Daniel P. O'Connell dirigió la «máquina demócrata» de Albany, la segunda de las trece colonias y la cuarta ciudad más antigua de Estados Unidos, desde 1919 hasta su muerte en 1977. Ese mecanismo infame de control, capaz de combinar los negocios, la política y la extorsión, permitió, por ejemplo, que Erastus Corning II, nieto del empresario del mismo nombre fundador del New York Central Railroad, se revelase como una figura singular en Estados Unidos al ser alcalde durante más de 40 años y que muriese en 1983 en su despacho sin el ánimo de abandonar la poltrona. Los demócratas, que mantienen su feudo de Albany -el actual jerarca ocupa desde hace dieciséis años el cargo- llegaron al poder en 1921 tras la estela de corrupción de los republicanos durante más de dos décadas.

La política de «la máquina» surgió, en buena medida, como respuesta a la amenaza que para el orden establecido suponía la entrada en la escena histórica de la clase obrera. Las huelgas de masas en el último tercio del siglo XIX y el crecimiento de los sindicatos, en manos de socialistas y de la izquierda en general, obligó a los dos grandes partidos de la burguesía a diseñar estrategias con el fin de torpedear cualquier conato de lucha independiente por parte de los trabajadores. Uno de los objetivos del aparato demócrata de aquellos años fue sofocar las tensiones laborales al mismo tiempo que forjaba la nueva élite gobernante local, de la que todos dependían, lo que en la actualidad se conoce como clientelismo político.
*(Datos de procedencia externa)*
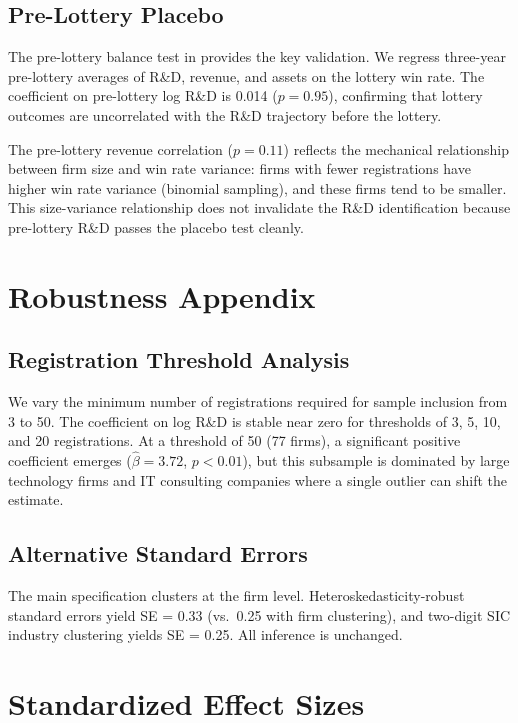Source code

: \documentclass[12pt]{article}
\begin{document}
\subsection{Pre-Lottery Placebo}

The pre-lottery balance test in  provides the key validation. We regress three-year pre-lottery averages of R\&D, revenue, and assets on the lottery win rate. The coefficient on pre-lottery log R\&D is 0.014 ($p = 0.95$), confirming that lottery outcomes are uncorrelated with the R\&D trajectory before the lottery.

The pre-lottery revenue correlation ($p = 0.11$) reflects the mechanical relationship between firm size and win rate variance: firms with fewer registrations have higher win rate variance (binomial sampling), and these firms tend to be smaller. This size-variance relationship does not invalidate the R\&D identification because pre-lottery R\&D passes the placebo test cleanly.

\section{Robustness Appendix}

\subsection{Registration Threshold Analysis}

We vary the minimum number of registrations required for sample inclusion from 3 to 50. The coefficient on log R\&D is stable near zero for thresholds of 3, 5, 10, and 20 registrations. At a threshold of 50 (77 firms), a significant positive coefficient emerges ($\hat{\beta} = 3.72$, $p < 0.01$), but this subsample is dominated by large technology firms and IT consulting companies where a single outlier can shift the estimate.

\subsection{Alternative Standard Errors}

The main specification clusters at the firm level. Heteroskedasticity-robust standard errors yield SE = 0.33 (vs.\ 0.25 with firm clustering), and two-digit SIC industry clustering yields SE = 0.25. All inference is unchanged.

\section{Standardized Effect Sizes}
\label{sec:sde}


\end{document}
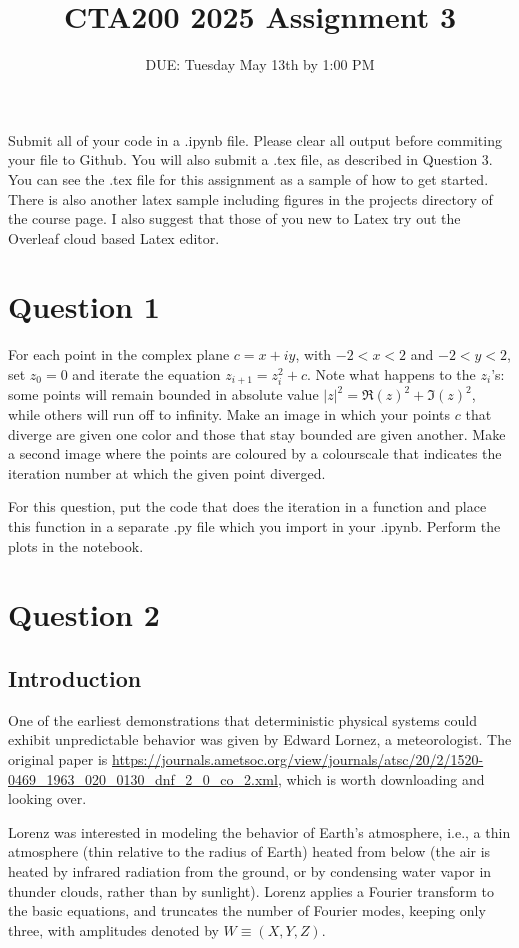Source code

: \documentclass{article}
\title{CTA200 2025 Assignment 3}
\author{DUE: Tuesday May 13th by 1:00 PM}
\date{}
\begin{document}
\maketitle

Submit all of your code in a .ipynb file. Please clear all output before commiting your file to Github. You will also submit a .tex file, as described in Question 3. You can see the .tex file for this assignment as a sample of how to get started. There is also another latex sample including figures in the projects directory of the course page. I also suggest that those of you new to Latex try out the Overleaf cloud based Latex editor.

\section*{Question 1}

For each point in the complex plane $c = x + iy$, with $-2 < x < 2$ and $-2 < y < 2$, set $z_0 = 0$ and iterate the equation $z_{i + 1} = z_i^2 + c$. 
Note what happens to the $z_i$'s: some points will remain bounded in absolute value $|z|^2 = \Re(z)^2 + \Im(z)^2$, while others will run off to infinity. 
Make an image  in which your points $c$ that diverge are given one color and those that stay bounded are given another.
Make a second image where the points are coloured by a colourscale that indicates the iteration number at which the given point diverged.

For this question, put the code that does the iteration in a function and place this function in a separate .py file which you import in your .ipynb.
Perform the plots in the notebook.

\section*{Question 2}

\subsection*{Introduction}
One of the earliest demonstrations that deterministic physical systems could exhibit unpredictable behavior was given by Edward Lornez, a meteorologist. The original paper is \url{https://journals.ametsoc.org/view/journals/atsc/20/2/1520-0469_1963_020_0130_dnf_2_0_co_2.xml}, which is worth downloading and looking over.

Lorenz was interested in modeling the behavior of Earth's atmosphere, i.e., a thin atmosphere (thin relative to the radius of Earth) heated from below (the air is heated by infrared radiation from the ground, or by condensing water vapor in thunder clouds, rather than by sunlight). Lorenz applies a Fourier transform to the basic equations, and truncates the number of Fourier modes, keeping only three, with amplitudes denoted by $W\equiv(X, Y, Z)$.
\end{document}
En la novela de William Kennedy (1928) Roscoe, negocios de amor y guerra, el trasunto de O'Connell es Patsy McCall. El abogado Roscoe Conway y su íntimo amigo, el magnate del acero Elisha Fitzgibbon, comparten el poder con el jefe del aparato. Roscoe, político de la vieja escuela, decide retirarse el día en que se celebra la victoria sobre Japón después de haber regido durante medio siglo y de manera poco escrupulosa el partido del asno en la capital del Estado de Nueva York. Apóstol de la corrupción, cree que el fraude es necesario para la existencia humana. Su padre, el legendario alcalde Felix Conway, le dijo una vez en el hall del hotel Ten Eiyck que estaban equivocados quienes veían inmoral contabilizar los votos demócratas de los muertos. «Sólo por el hecho de que hayan muerto no significa que sean republicanos», aclaró. Sus palabras no cayeron en saco roto.

Al igual que sucede en otras novelas de Kennedy, Roscoe está rodeado de muertos y comulga con ellos. Es un hombre de su tiempo, de apetitos venales, capaz de solucionar cualquier problema, cuyos amigos lo comparan con Falstaff. Un delincuente simpático. Al mismo tiempo, es un nostálgico del pasado en un submundo de fantasmas, sobornos, asesinatos y traiciones. Al final, descubre un secreto y se sacrifica por amor. Roscoe probablemente sea la mejor novela de Kennedy, que obtuvo el «Pulitzer» con Tallo de hierro, después de haberlo intentado con sus historias de Albany, la ciudad que siempre está presente en su literatura cíclica.

Si hay alguien capacitado en la narrativa norteamericana para escribir sobre los rufianes irlandeses que hicieron sus negocios en torno a la política en los años que siguieron a la Depresión es Kennedy, periodista y conocedor de los entresijos del poder local y de las mafias sustentadas por las maquinarias de los partidos. Las ratas se le dan bien; suyo es el mejor perfil que he leído del gánster Legs Diamond (Legs, 1983). En La jugada maestra de Billy Phelan, cuya nueva traducción anuncia Libros del Asteroide, asoma por primera el mundo de corrupción política que trae los recuerdos de Roscoe Conway. Los guiños de anteriores novelas, que rápidamente descubrirán los lectores de Kennedy, están presentes en Roscoe, negocios de amor y guerra, relato plagado de personajes, algunos ya conocidos, que el autor conduce con solvencia en su retablo de amor, muerte y política.

La de Kennedy es una historia completa sobre malvados que se redimen ante el lector. Roscoe cree en la bondad del viento maligno que infla las velas de Albany, nutre a sus bebés, da una finalidad a los muertos y endereza a los descarriados. Cuando le preguntan por qué habría que hacerle caso, responde que de la misma manera que es incapaz de decir la verdad también lo es de mentir. Ahí radica, según él, la fórmula secreta del éxito político.